Contributing to RolyPoly¶
Contributions welcome! Whether it's bug fixes, new features, documentation improvements, packaging, tests, or reports of your exprience / resource usage for your samples - all help is appreciated. Pull requests or forks are the preferred way to contribute and will be considered, and you can also open issues for discussion or contact one of the developers directly.
Project Roadmap & TODO List¶
Check out our project roadmap and TODO list to see what features and improvements are planned.
Contribution guidelines¶
- Primary Language: Python >=3.10
- Secondary Languages: Some system calls to shell/Bash are allowed.
- Dependency Management: via pixi (development)
- Prefer using existing dependencies over adding new ones.
- Avoid pandas, and use polars
- Avoid biopython if possible, check if an existing feature is implemented in
src/rolypoly/utils/bio/*or use polars-bio. - lazy / eager: the CLI commands are lazy evaluted (see
/src/rolypoly/utils/lazy_group.py), and need to be explictly added to thesrc/rolypoly/rolypoly.pyfile.

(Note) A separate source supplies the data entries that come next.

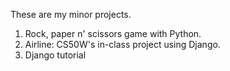 These are my minor projects.

1. Rock, paper n' scissors game with Python.
2. Airline: CS50W's in-class project using Django.
3. Django tutorial
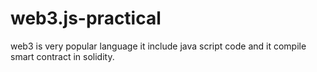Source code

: # web3.js-practical
web3 is very popular language it include java script code and it compile smart contract in solidity.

This makes debugging/tracing slightly harder, but it also isolates the commands, so we can break one of them without worrying on it effect it may have on others.
Code Organization¶
- File Structure:
src/rolypoly/utils/: Utility functions and helperssrc/rolypoly/commands/: Command-line interface modules (using click).rolypoly.utils.variousfor general-purpose functions that don't fit into other categories (e.g. dataframe operations)-
rolypoly.utils.loggingfor logging, configuration, output tracking etc -
Naming Conventions:
- CLI arguments: No positional arguments unless absolutly necceray. Instead, prefer 'decalerd' and explict named arguemnt. Must support both short and long options, e.g.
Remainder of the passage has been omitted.